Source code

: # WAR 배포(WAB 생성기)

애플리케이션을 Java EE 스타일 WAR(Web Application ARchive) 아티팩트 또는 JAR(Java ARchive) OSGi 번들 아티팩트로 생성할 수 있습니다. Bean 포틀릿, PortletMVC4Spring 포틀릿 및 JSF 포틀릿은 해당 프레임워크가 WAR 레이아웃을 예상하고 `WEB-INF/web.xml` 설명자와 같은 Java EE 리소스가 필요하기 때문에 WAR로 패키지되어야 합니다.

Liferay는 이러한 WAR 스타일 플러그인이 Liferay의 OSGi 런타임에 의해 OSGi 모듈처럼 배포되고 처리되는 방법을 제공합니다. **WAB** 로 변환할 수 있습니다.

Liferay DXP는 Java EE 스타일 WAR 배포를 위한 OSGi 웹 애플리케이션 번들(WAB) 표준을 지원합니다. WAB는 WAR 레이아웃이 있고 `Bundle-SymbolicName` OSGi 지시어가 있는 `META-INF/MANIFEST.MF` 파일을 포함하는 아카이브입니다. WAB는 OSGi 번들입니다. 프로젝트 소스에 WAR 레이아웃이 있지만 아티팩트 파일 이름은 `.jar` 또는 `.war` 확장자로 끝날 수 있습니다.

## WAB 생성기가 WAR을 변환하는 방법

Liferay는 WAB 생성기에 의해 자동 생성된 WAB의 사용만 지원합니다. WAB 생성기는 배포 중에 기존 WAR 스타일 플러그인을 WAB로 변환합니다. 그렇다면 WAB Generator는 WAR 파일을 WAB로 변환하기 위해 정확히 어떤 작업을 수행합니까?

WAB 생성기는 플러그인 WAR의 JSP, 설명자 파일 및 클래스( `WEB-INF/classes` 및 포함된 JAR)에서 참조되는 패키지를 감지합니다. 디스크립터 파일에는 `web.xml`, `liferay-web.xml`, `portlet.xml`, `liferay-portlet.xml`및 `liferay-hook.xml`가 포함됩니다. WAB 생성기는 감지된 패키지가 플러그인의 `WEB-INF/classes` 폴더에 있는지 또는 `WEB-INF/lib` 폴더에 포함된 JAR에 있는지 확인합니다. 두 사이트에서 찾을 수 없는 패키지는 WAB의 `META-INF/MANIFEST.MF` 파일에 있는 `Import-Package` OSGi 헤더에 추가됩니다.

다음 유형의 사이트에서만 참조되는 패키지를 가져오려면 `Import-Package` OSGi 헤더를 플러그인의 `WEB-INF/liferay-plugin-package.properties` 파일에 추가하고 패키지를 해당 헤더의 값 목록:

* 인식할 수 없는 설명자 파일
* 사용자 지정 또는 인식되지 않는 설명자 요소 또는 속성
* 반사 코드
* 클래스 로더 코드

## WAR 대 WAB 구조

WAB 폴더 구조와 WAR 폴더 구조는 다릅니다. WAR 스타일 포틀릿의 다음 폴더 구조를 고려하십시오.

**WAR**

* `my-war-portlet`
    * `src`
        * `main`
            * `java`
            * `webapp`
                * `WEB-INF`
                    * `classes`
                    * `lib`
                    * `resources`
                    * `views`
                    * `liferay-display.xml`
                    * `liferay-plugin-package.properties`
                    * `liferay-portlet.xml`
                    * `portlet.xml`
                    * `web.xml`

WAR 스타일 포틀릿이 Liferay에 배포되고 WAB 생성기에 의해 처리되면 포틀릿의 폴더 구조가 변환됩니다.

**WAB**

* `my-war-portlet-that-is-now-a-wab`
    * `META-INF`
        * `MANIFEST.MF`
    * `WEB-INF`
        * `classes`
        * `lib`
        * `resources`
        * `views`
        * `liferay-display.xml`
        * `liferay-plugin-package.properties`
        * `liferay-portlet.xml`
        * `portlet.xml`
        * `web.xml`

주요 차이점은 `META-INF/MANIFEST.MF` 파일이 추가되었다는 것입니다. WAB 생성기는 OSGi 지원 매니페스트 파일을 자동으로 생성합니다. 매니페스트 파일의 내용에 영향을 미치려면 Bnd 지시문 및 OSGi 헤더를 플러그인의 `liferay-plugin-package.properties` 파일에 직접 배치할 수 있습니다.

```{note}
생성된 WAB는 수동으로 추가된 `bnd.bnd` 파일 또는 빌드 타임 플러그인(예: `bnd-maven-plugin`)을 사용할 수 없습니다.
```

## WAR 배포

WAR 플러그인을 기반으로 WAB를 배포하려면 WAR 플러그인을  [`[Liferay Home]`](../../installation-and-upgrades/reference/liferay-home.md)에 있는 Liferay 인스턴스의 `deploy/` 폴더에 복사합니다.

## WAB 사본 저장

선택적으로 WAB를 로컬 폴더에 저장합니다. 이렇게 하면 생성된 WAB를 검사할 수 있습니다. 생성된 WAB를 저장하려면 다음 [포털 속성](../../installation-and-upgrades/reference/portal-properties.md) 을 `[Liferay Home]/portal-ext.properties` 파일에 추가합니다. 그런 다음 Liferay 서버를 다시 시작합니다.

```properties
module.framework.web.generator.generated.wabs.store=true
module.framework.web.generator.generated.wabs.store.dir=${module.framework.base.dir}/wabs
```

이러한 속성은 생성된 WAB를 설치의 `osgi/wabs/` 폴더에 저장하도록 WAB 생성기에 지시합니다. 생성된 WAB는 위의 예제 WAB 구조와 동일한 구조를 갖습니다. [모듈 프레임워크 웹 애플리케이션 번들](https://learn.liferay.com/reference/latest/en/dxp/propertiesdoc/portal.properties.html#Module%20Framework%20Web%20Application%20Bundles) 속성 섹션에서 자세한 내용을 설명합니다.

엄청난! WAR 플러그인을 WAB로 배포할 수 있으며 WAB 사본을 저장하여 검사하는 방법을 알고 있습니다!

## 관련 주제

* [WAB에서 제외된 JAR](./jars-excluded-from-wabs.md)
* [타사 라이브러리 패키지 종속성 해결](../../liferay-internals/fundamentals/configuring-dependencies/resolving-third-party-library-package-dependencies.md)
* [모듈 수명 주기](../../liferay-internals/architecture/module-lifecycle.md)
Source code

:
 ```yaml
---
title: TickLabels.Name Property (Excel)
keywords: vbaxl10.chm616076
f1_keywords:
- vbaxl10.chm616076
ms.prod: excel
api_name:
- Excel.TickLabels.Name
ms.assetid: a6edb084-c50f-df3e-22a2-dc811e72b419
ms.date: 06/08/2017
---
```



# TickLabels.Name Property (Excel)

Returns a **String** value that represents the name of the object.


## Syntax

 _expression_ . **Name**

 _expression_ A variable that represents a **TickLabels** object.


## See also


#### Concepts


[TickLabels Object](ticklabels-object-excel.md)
----
## [Task to carry out]
Every word of the data above should be given again, exactly as it stands.

## [Solution to this problem]
Source code

: # WAR 배포(WAB 생성기)

애플리케이션을 Java EE 스타일 WAR(Web Application ARchive) 아티팩트 또는 JAR(Java ARchive) OSGi 번들 아티팩트로 생성할 수 있습니다. Bean 포틀릿, PortletMVC4Spring 포틀릿 및 JSF 포틀릿은 해당 프레임워크가 WAR 레이아웃을 예상하고 `WEB-INF/web.xml` 설명자와 같은 Java EE 리소스가 필요하기 때문에 WAR로 패키지되어야 합니다.

Liferay는 이러한 WAR 스타일 플러그인이 Liferay의 OSGi 런타임에 의해 OSGi 모듈처럼 배포되고 처리되는 방법을 제공합니다. **WAB** 로 변환할 수 있습니다.

Liferay DXP는 Java EE 스타일 WAR 배포를 위한 OSGi 웹 애플리케이션 번들(WAB) 표준을 지원합니다. WAB는 WAR 레이아웃이 있고 `Bundle-SymbolicName` OSGi 지시어가 있는 `META-INF/MANIFEST.MF` 파일을 포함하는 아카이브입니다. WAB는 OSGi 번들입니다. 프로젝트 소스에 WAR 레이아웃이 있지만 아티팩트 파일 이름은 `.jar` 또는 `.war` 확장자로 끝날 수 있습니다.

## WAB 생성기가 WAR을 변환하는 방법

Liferay는 WAB 생성기에 의해 자동 생성된 WAB의 사용만 지원합니다. WAB 생성기는 배포 중에 기존 WAR 스타일 플러그인을 WAB로 변환합니다. 그렇다면 WAB Generator는 WAR 파일을 WAB로 변환하기 위해 정확히 어떤 작업을 수행합니까?

WAB 생성기는 플러그인 WAR의 JSP, 설명자 파일 및 클래스( `WEB-INF/classes` 및 포함된 JAR)에서 참조되는 패키지를 감지합니다. 디스크립터 파일에는 `web.xml`, `liferay-web.xml`, `portlet.xml`, `liferay-portlet.xml`및 `liferay-hook.xml`가 포함됩니다. WAB 생성기는 감지된 패키지가 플러그인의 `WEB-INF/classes` 폴더에 있는지 또는 `WEB-INF/lib` 폴더에 포함된 JAR에 있는지 확인합니다. 두 사이트에서 찾을 수 없는 패키지는 WAB의 `META-INF/MANIFEST.MF` 파일에 있는 `Import-Package` OSGi 헤더에 추가됩니다.

다음 유형의 사이트에서만 참조되는 패키지를 가져오려면 `Import-Package` OSGi 헤더를 플러그인의 `WEB-INF/liferay-plugin-package.properties` 파일에 추가하고 패키지를 해당 헤더의 값 목록:

* 인식할 수 없는 설명자 파일
* 사용자 지정 또는 인식되지 않는 설명자 요소 또는 속성
* 반사 코드
* 클래스 로더 코드

## WAR 대 WAB 구조

WAB 폴더 구조와 WAR 폴더 구조는 다릅니다. WAR 스타일 포틀릿의 다음 폴더 구조를 고려하십시오.

**WAR**

* `my-war-portlet`
    * `src`
        * `main`
            * `java`
            * `webapp`
                * `WEB-INF`
                    * `classes`
                    * `lib`
                    * `resources`
                    * `views`
                    * `liferay-display.xml`
                    * `liferay-plugin-package.properties`
                    * `liferay-portlet.xml`
                    * `portlet.xml`
                    * `web.xml`

WAR 스타일 포틀릿이 Liferay에 배포되고 WAB 생성기에 의해 처리되면 포틀릿의 폴더 구조가 변환됩니다.

**WAB**

* `my-war-portlet-that-is-now-a-wab`
    * `META-INF`
        * `MANIFEST.MF`
    * `WEB-INF`
        * `classes`
        * `lib`
        * `resources`
        * `views`
        * `liferay-display.xml`
        * `liferay-plugin-package.properties`
        * `liferay-portlet.xml`
        * `portlet.xml`
        * `web.xml`

주요 차이점은 `META-INF/MANIFEST.MF` 파일이 추가되었다는 것입니다. WAB 생성기는 OSGi 지원 매니페스트 파일을 자동으로 생성합니다. 매니페스트 파일의 내용에 영향을 미치려면 Bnd 지시문 및 OSGi 헤더를 플러그인의 `liferay-plugin-package.properties` 파일에 직접 배치할 수 있습니다.

```{note}
생성된 WAB는 수동으로 추가된 `bnd.bnd` 파일 또는 빌드 타임 플러그인(예: `bnd-maven-plugin`)을 사용할 수 없습니다.
```

## WAR 배포

WAR 플러그인을 기반으로 WAB를 배포하려면 WAR 플러그인을  [`[Liferay Home]`](../../installation-and-upgrades/reference/liferay-home.md)에 있는 Liferay 인스턴스의 `deploy/` 폴더에 복사합니다.

## WAB 사본 저장

선택적으로 WAB를 로컬 폴더에 저장합니다. 이렇게 하면 생성된 WAB를 검사할 수 있습니다. 생성된 WAB를 저장하려면 다음 [포털 속성](../../installation-and-upgrades/reference/portal-properties.md) 을 `[Liferay Home]/portal-ext.properties` 파일에 추가합니다. 그런 다음 Liferay 서버를 다시 시작합니다.

```properties
module.framework.web.generator.generated.wabs.store=true
module.framework.web.generator.generated.wabs.store.dir=${module.framework.base.dir}/wabs
```

이러한 속성은 생성된 WAB를 설치의 `osgi/wabs/` 폴더에 저장하도록 WAB 생성기에 지시합니다. 생성된 WAB는 위의 예제 WAB 구조와 동일한 구조를 갖습니다. [모듈 프레임워크 웹 애플리케이션 번들](https://learn.liferay.com/reference/latest/en/dxp/propertiesdoc/portal.properties.html#Module%20Framework%20Web%20Application%20Bundles) 속성 섹션에서 자세한 내용을 설명합니다.

엄청난! WAR 플러그인을 WAB로 배포할 수 있으며 WAB 사본을 저장하여 검사하는 방법을 알고 있습니다!

## 관련 주제

* [WAB에서 제외된 JAR](./jars-excluded-from-wabs.md)
* [타사 라이브러리 패키지 종속성 해결](../../liferay-internals/fundamentals/configuring-dependencies/resolving-third-party-library-package-dependencies.md)
* [모듈 수명 주기](../../liferay-internals/architecture/module-lifecycle.md)
Source code

:
 ```yaml
---
title: TickLabels.Name Property (Excel)
keywords: vbaxl10.chm616076
f1_keywords:
- vbaxl10.chm616076
ms.prod: excel
api_name:
- Excel.TickLabels.Name
ms.assetid: a6edb084-c50f-df3e-22a2-dc811e72b419
ms.date: 06/08/2017
---
```



# TickLabels.Name Property (Excel)

Returns a **String** value that represents the name of the object.


## Syntax

 _expression_ . **Name**

 _expression_ A variable that represents a **TickLabels** object.


## See also


#### Concepts


[TickLabels Object](ticklabels-object-excel.md)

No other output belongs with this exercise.